• Input material:

┄┄┄┄┄┄┄┄┄┄┄┄┄┄┄┄┄┄┄┄

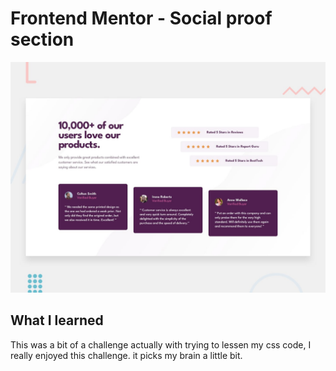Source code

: # Frontend Mentor - Social proof section

![Design preview for the Social proof section coding challenge](./design/desktop-preview.jpg)

## What I learned

This was a bit of a challenge actually with trying to lessen my css code, I really enjoyed this challenge. it picks my brain a little bit.

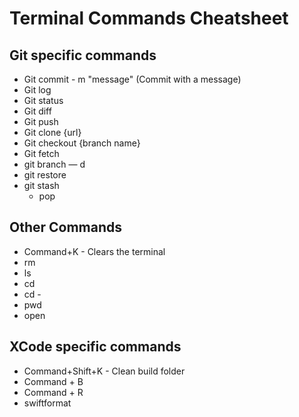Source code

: # Terminal Commands Cheatsheet

## Git specific commands

* Git commit - m "message" (Commit with a message)
* Git log
* Git status
* Git diff
* Git push
* Git clone {url}
* Git checkout {branch name}
* Git fetch
* git branch
	&mdash; d
* git restore
* git stash
	* pop

## Other Commands

* Command+K - Clears the terminal
* rm
* ls
* cd
* cd -
* pwd
* open

## XCode specific commands

* Command+Shift+K - Clean build folder
* Command + B
* Command + R
* swiftformat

┄┄┄┄┄┄┄┄┄┄┄┄┄┄┄┄┄┄┄┄

• What you should do: Give again, exactly as written, the lines from the one with "- Social proof section" through the last line of the entries above, but skip the pictures.

• Your solution:
: # Frontend Mentor - Social proof section

![Design preview for the Social proof section coding challenge](./design/desktop-preview.jpg)

## What I learned

This was a bit of a challenge actually with trying to lessen my css code, I really enjoyed this challenge. it picks my brain a little bit.

Source code

: # Terminal Commands Cheatsheet

## Git specific commands

* Git commit - m "message" (Commit with a message)
* Git log
* Git status
* Git diff
* Git push
* Git clone {url}
* Git checkout {branch name}
* Git fetch
* git branch
	&mdash; d
* git restore
* git stash
	* pop

## Other Commands

* Command+K - Clears the terminal
* rm
* ls
* cd
* cd -
* pwd
* open

## XCode specific commands

* Command+Shift+K - Clean build folder
* Command + B
* Command + R
* swiftformat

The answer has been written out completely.